The idea is to intersperse frequent, short breaks to stave off mental fatigue. The longer breaks are anywhere between 15-30 minutes and can be used to take a walk, call a friend, or eat a meal. Those 25 minute focus sessions become productive and help you break down large tasks into small chunks.
A generalized version of the Pomodoro Technique, this skill can be used in more flexible ways. If you cannot fathom folding laundry for 25 minutes straight, break down the time periods further. Try 10 minutes, or 15 minutes before transitioning to a 5 minute break. This way, you are still progressing on your task/list without burning yourself out. The same evidence applies here- you are focused and productive for a period of time, take a break, and are more likely to return for another set.

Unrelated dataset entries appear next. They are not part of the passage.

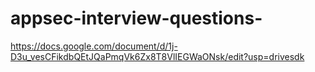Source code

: # appsec-interview-questions-


https://docs.google.com/document/d/1j-D3u_vesCFikdbQEtJQaPmqVk6Zx8T8VlIEGWaONsk/edit?usp=drivesdk
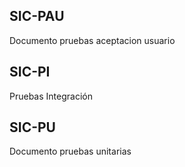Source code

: ## SIC-PAU
Documento pruebas aceptacion usuario

## SIC-PI
Pruebas Integración

## SIC-PU
Documento pruebas unitarias
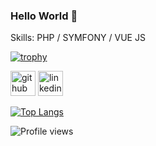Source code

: ### Hello World 👋

Skills: PHP / SYMFONY / VUE JS

[![trophy](https://github-profile-trophy.vercel.app/?username=TheRatG)](https://github.com/ryo-ma/github-profile-trophy)

[<img src='https://cdn.jsdelivr.net/npm/simple-icons@3.0.1/icons/github.svg' alt='github' height='40'>](https://github.com/TheRatG)  [<img src='https://cdn.jsdelivr.net/npm/simple-icons@3.0.1/icons/linkedin.svg' alt='linkedin' height='40'>](https://www.linkedin.com/in/https://www.linkedin.com/in/vladimir-pak-92661a69//)

[![Top Langs](https://github-readme-stats.vercel.app/api/top-langs/?username=TheRatG)](https://github.com/anuraghazra/github-readme-stats)

![Profile views](https://gpvc.arturio.dev/TheRatG)

<!--
**TheRatG/TheRatG** is a ✨ _special_ ✨ repository because its `README.md` (this file) appears on your GitHub profile.

Here are some ideas to get you started:

- 🔭 I’m currently working on ...
- 🌱 I’m currently learning ...
- 👯 I’m looking to collaborate on ...
- 🤔 I’m looking for help with ...
- 💬 Ask me about ...
- 📫 How to reach me: ...
- 😄 Pronouns: ...
- ⚡ Fun fact: ...
-->

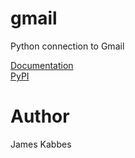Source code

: # gmail
Python connection to Gmail

[Documentation](https://jameskabbes.github.io/gmail) <br>
[PyPI](https://pypi.org/project/kabbes-gmail/)

# Author
James Kabbes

When experimenting with time-chunking, start small. Set a timer for 10 minutes and if you find that you have more stamina or the 10 minutes passed quicker than you expected, set it again or add 5 minutes next time. This is adaptable to you!
Eisenhower’s Time Matrix
This is a strategy to prioritize your to-do list. Life’s to-do list is never ending and can feel overwhelming at times. By identifying what tasks are important and urgent you can be sure to prioritize those first. Create a hierarchy for your list using the table below.
|Important||Do these tasks as soon as possible. If they are not done, there is a negative impact/consequence.||These tasks can wait until all urgent and important tasks have been completed.|
|Not Important||Tasks that need to be done, but don’t require your expertise to be completed. Delegate- reach out to your support system!||Delete these tasks from your to-do list if they are unnecessary or time-wasters.|
Use a Planning Tool
There are all kinds of physical and electronic resources to help you manage your schedule, maintain your calendar, or alert you to important obligations. Find one that pleases you aesthetically or works for your circumstances. Some people keep a physical planner, calendar, and daily to-do list while others put everything on their phone calendar to send them reminders.
At the end of the day, your brain could use the break and the extra space that a planning tool of your choice can create. It also lessens the likelihood of forgetting deadlines or bi-annual appointments.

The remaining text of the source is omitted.